We theoretically study the magnetization direction dependence of anisotropic magnetoresistance (AMR) effect of a ferromagnet with a crystal field of cubic symmetry. We first extend our theoretical model [1] to a model including the crystal field effect. Using the model, we next obtain an analytical expression of the AMR ratio; that is, ${\rm AMR}(\theta)$=$C_0 + C_2 \cos (2 \theta) + C_4 \cos (4 \theta)$, where $\theta$ is the relative angle between the magnetization direction and the electric current direction. The coefficients $C_0$, $C_2$, and $C_4$ are expressed by a spin-orbit coupling constant, an exchange field, a crystal field, and s-s and s-d scattering resistivities. Using this expression, we analyze the following experimental results for Fe$_4$N [2] and Co$_2$MnSi Heusler alloy [3]: As for Fe$_4$N [2], $|C_2|$ and $|C_4|$ increase with decreasing temperature.
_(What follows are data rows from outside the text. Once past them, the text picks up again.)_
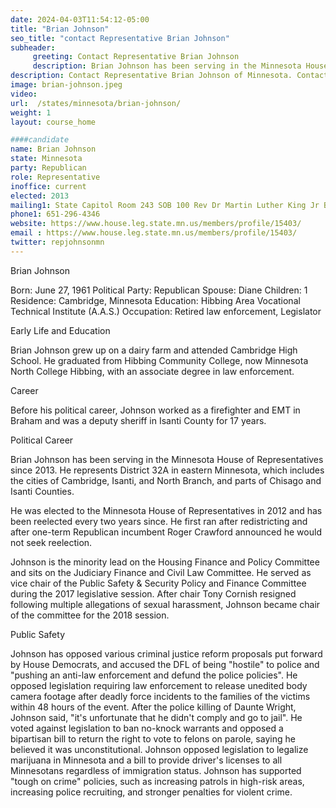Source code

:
 ```yaml
---
date: 2024-04-03T11:54:12-05:00
title: "Brian Johnson"
seo_title: "contact Representative Brian Johnson"
subheader:
     greeting: Contact Representative Brian Johnson
     description: Brian Johnson has been serving in the Minnesota House of Representatives since 2013. He represents District 32A in eastern Minnesota, which includes the cities of Cambridge, Isanti, and North Branch, and parts of Chisago and Isanti Counties.
description: Contact Representative Brian Johnson of Minnesota. Contact information for Brian Johnson includes email address, phone number, and mailing address.
image: brian-johnson.jpeg
video:
url:  /states/minnesota/brian-johnson/
weight: 1
layout: course_home

####candidate
name: Brian Johnson
state: Minnesota
party: Republican
role: Representative
inoffice: current
elected: 2013
mailing1: State Capitol Room 243 SOB 100 Rev Dr Martin Luther King Jr Blvd St. Paul, MN 55155-1298
phone1: 651-296-4346
website: https://www.house.leg.state.mn.us/members/profile/15403/
email : https://www.house.leg.state.mn.us/members/profile/15403/
twitter: repjohnsonmn
---
```


Brian Johnson

Born: June 27, 1961
Political Party: Republican
Spouse: Diane
Children: 1
Residence: Cambridge, Minnesota
Education: Hibbing Area Vocational Technical Institute (A.A.S.)
Occupation: Retired law enforcement, Legislator

Early Life and Education

Brian Johnson grew up on a dairy farm and attended Cambridge High School. He graduated from Hibbing Community College, now Minnesota North College Hibbing, with an associate degree in law enforcement.

Career

Before his political career, Johnson worked as a firefighter and EMT in Braham and was a deputy sheriff in Isanti County for 17 years.

Political Career

Brian Johnson has been serving in the Minnesota House of Representatives since 2013. He represents District 32A in eastern Minnesota, which includes the cities of Cambridge, Isanti, and North Branch, and parts of Chisago and Isanti Counties.

He was elected to the Minnesota House of Representatives in 2012 and has been reelected every two years since. He first ran after redistricting and after one-term Republican incumbent Roger Crawford announced he would not seek reelection.

Johnson is the minority lead on the Housing Finance and Policy Committee and sits on the Judiciary Finance and Civil Law Committee. He served as vice chair of the Public Safety & Security Policy and Finance Committee during the 2017 legislative session. After chair Tony Cornish resigned following multiple allegations of sexual harassment, Johnson became chair of the committee for the 2018 session.

Public Safety

Johnson has opposed various criminal justice reform proposals put forward by House Democrats, and accused the DFL of being "hostile" to police and "pushing an anti-law enforcement and defund the police policies". He opposed legislation requiring law enforcement to release unedited body camera footage after deadly force incidents to the families of the victims within 48 hours of the event. After the police killing of Daunte Wright, Johnson said, "it's unfortunate that he didn't comply and go to jail". He voted against legislation to ban no-knock warrants and opposed a bipartisan bill to return the right to vote to felons on parole, saying he believed it was unconstitutional. Johnson opposed legislation to legalize marijuana in Minnesota and a bill to provide driver's licenses to all Minnesotans regardless of immigration status. Johnson has supported "tough on crime" policies, such as increasing patrols in high-risk areas, increasing police recruiting, and stronger penalties for violent crime.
In contrast, Co$_2$MnSi Heusler alloy [3] has a small temperature dependence of $C_2$ and $C_4 \sim 0$. \\ $[1]$ S. Kokado {\it et al}., J. Phys. Soc. Jpn. {\bf 81} (2012) 024705. \\ $[2]$ M. Tsunoda {\it et al}., Appl. Phys. Express {\bf 3} (2010) 113003. \\ $[3]$ F. J. Yang {\it et al}., Phys. Rev. B {\bf 86} (2012) 020409.